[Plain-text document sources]
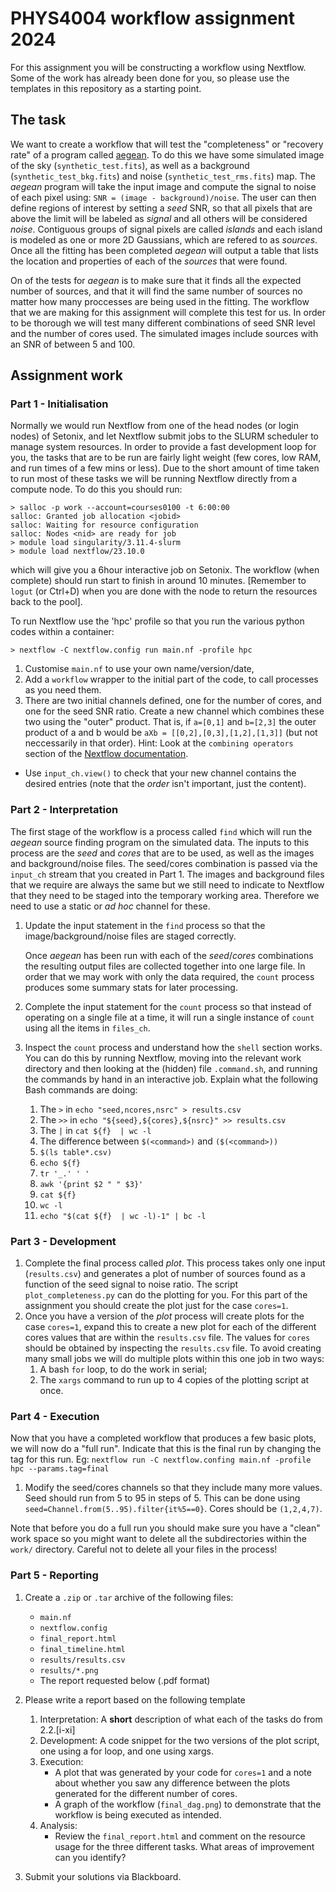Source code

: # PHYS4004 workflow assignment 2024

For this assignment you will be constructing a workflow using Nextflow. Some of the work has already been done for you, so please use the templates in this repository as a starting point.


## The task

We want to create a workflow that will test the "completeness" or "recovery rate" of a program called [aegean](https://github.com/PaulHancock/Aegean).
To do this we have some simulated image of the sky (`synthetic_test.fits`), as well as a background (`synthetic_test_bkg.fits`) and noise (`synthetic_test_rms.fits`) map.
The *aegean* program will take the input image and compute the signal to noise of each pixel using: `SNR = (image - background)/noise`.
The user can then define regions of interest by setting a *seed* SNR, so that all pixels that are above the limit will be labeled as *signal* and all others will be considered *noise*.
Contiguous groups of signal pixels are called *islands* and each island is modeled as one or more 2D Gaussians, which are refered to as *sources*.
Once all the fitting has been completed *aegean* will output a table that lists the location and properties of each of the *sources* that were found.

On of the tests for *aegean* is to make sure that it finds all the expected number of sources, and that it will find the same number of sources no matter how many proccesses are being used in the fitting.
The workflow that we are making for this assignment will complete this test for us. 
In order to be thorough we will test many different combinations of seed SNR level and the number of cores used.
The simulated images include sources with an SNR of between 5 and 100. 


## Assignment work


### Part 1 - Initialisation
Normally we would run Nextflow from one of the head nodes (or login nodes) of Setonix, and let Nextflow submit jobs to the SLURM scheduler to manage system resources.
In order to provide a fast development loop for you, the tasks that are to be run are fairly light weight (few cores, low RAM, and run times of a few mins or less).
Due to the short amount of time taken to run most of these tasks we will be running Nextflow directly from a compute node.
To do this you should run:
```
> salloc -p work --account=courses0100 -t 6:00:00
salloc: Granted job allocation <jobid>
salloc: Waiting for resource configuration
salloc: Nodes <nid> are ready for job
> module load singularity/3.11.4-slurm
> module load nextflow/23.10.0
```
which will give you a 6hour interactive job on Setonix.
The workflow (when complete) should run start to finish in around 10 minutes.
[Remember to `logut` (or Ctrl+D) when you are done with the node to return the resources back to the pool].

To run Nextflow use the 'hpc' profile so that you run the various python codes within a container:
```
> nextflow -C nextflow.config run main.nf -profile hpc
```


1. Customise `main.nf` to use your own name/version/date,
2. Add a `workflow` wrapper to the initial part of the code, to call processes as you need them.
3. There are two initial channels defined, one for the number of cores, and one for the seed SNR ratio.
Create a new channel which combines these two using the "outer" product.
That is, if `a=[0,1]` and `b=[2,3]` the outer product of a and b would be `aXb = [[0,2],[0,3],[1,2],[1,3]]` (but not neccessarily in that order).
Hint: Look at the `combining operators` section of the [Nextflow documentation](https://www.nextflow.io/docs/latest/).
- Use `input_ch.view()` to check that your new channel contains the desired entries (note that the *order* isn't important, just the content).

### Part 2 - Interpretation

The first stage of the workflow is a process called `find` which will run the *aegean* source finding program on the simulated data.
The inputs to this process are the *seed* and *cores* that are to be used, as well as the images and background/noise files.
The seed/cores combination is passed via the `input_ch` stream that you created in Part 1.
The images and background files that we require are always the same but we still need to indicate to Nextflow that they need to be staged into the temporary working area.
Therefore we need to use a static or *ad hoc* channel for these.
1. Update the input statement in the `find` process so that the image/background/noise files are staged correctly.

    Once *aegean* has been run with each of the *seed*/*cores* combinations the resulting output files are collected together into one large file.
In order that we may work with only the data required, the `count` process produces some summary stats for later processing.

1. Complete the input statement for the `count` process so that instead of operating on a single file at a time, it will run a single instance of `count` using all the items in `files_ch`.

1. Inspect the `count` process and understand how the `shell` section works. You can do this by running Nextflow, moving into the relevant work directory and then looking at the (hidden) file `.command.sh`, and running the commands by hand in an interactive job.
Explain what the following Bash commands are doing:
    1. The `>` in `echo "seed,ncores,nsrc" > results.csv`
    1. The `>>` in `echo "${seed},${cores},${nsrc}" >> results.csv`
    1. The `|` in `cat ${f}  | wc -l`
    1. The difference between `$(<command>)` and `($(<command>))`
    1. `$(ls table*.csv)`
    1. `echo ${f}`
    1. `tr '_.' ' '`
    1. `awk '{print $2 " " $3}'`
    1. `cat ${f}`
    1. `wc -l`
    1. `echo "$(cat ${f}  | wc -l)-1" | bc -l`

### Part 3 - Development

1. Complete the final process called *plot*.
This process takes only one input (`results.csv`) and generates a plot of number of sources found as a function of the seed signal to noise ratio.
The script `plot_completeness.py` can do the plotting for you.
For this part of the assignment you should create the plot just for the case `cores=1`.
1. Once you have a version of the *plot* process will create plots for the case `cores=1`, expand this to create a new plot for each of the different cores values that are within the `results.csv` file.
The values for `cores` should be obtained by inspecting the `results.csv` file.
To avoid creating many small jobs we will do multiple plots within this one job in two ways:
   1. A bash `for` loop, to do the work in serial;
   1. The `xargs` command to run up to 4 copies of the plotting script at once.

### Part 4 - Execution
Now that you have a completed workflow that produces a few basic plots, we will now do a "full run".
Indicate that this is the final run by changing the tag for this run.
Eg: `nextflow run -C nextflow.confing main.nf -profile hpc --params.tag=final`
1. Modify the seed/cores channels so that they include many more values. Seed should run from 5 to 95 in steps of 5.
This can be done using `seed=Channel.from(5..95).filter{it%5==0}`. Cores should be `(1,2,4,7)`.

Note that before you do a full run you should make sure you have a "clean" work space so you might want to delete all the subdirectories within the `work/` directory.
Careful not to delete all your files in the process!

### Part 5 - Reporting
1. Create a `.zip` or `.tar` archive of the following files:
   - `main.nf`
   - `nextflow.config`
   - `final_report.html`
   - `final_timeline.html`
   - `results/results.csv`
   - `results/*.png`
   - The report requested below (.pdf format)

1. Please write a report based on the following template
   1. Interpretation: A **short** description of what each of the tasks do from 2.2.[i-xi]
   1. Development: A code snippet for the two versions of the plot script, one using a for loop, and one using xargs.
   1. Execution: 
      - A plot that was generated by your code for `cores=1` and a note about whether you saw any difference between the plots generated for the different number of cores.
      - A graph of the workflow (`final_dag.png`) to demonstrate that the workflow is being executed as intended.
   1. Analysis:
      - Review the `final_report.html` and comment on the resource usage for the three different tasks. What areas of improvement can you identify?
      
1. Submit your solutions via Blackboard.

**Problem to work on:** The result consists of the line with "- A plot that" through the last line of the entries above, repeated exactly and with nothing else.

**Output of the exercise:**
      - A plot that was generated by your code for `cores=1` and a note about whether you saw any difference between the plots generated for the different number of cores.
      - A graph of the workflow (`final_dag.png`) to demonstrate that the workflow is being executed as intended.
   1. Analysis:
      - Review the `final_report.html` and comment on the resource usage for the three different tasks. What areas of improvement can you identify?
      
1. Submit your solutions via Blackboard.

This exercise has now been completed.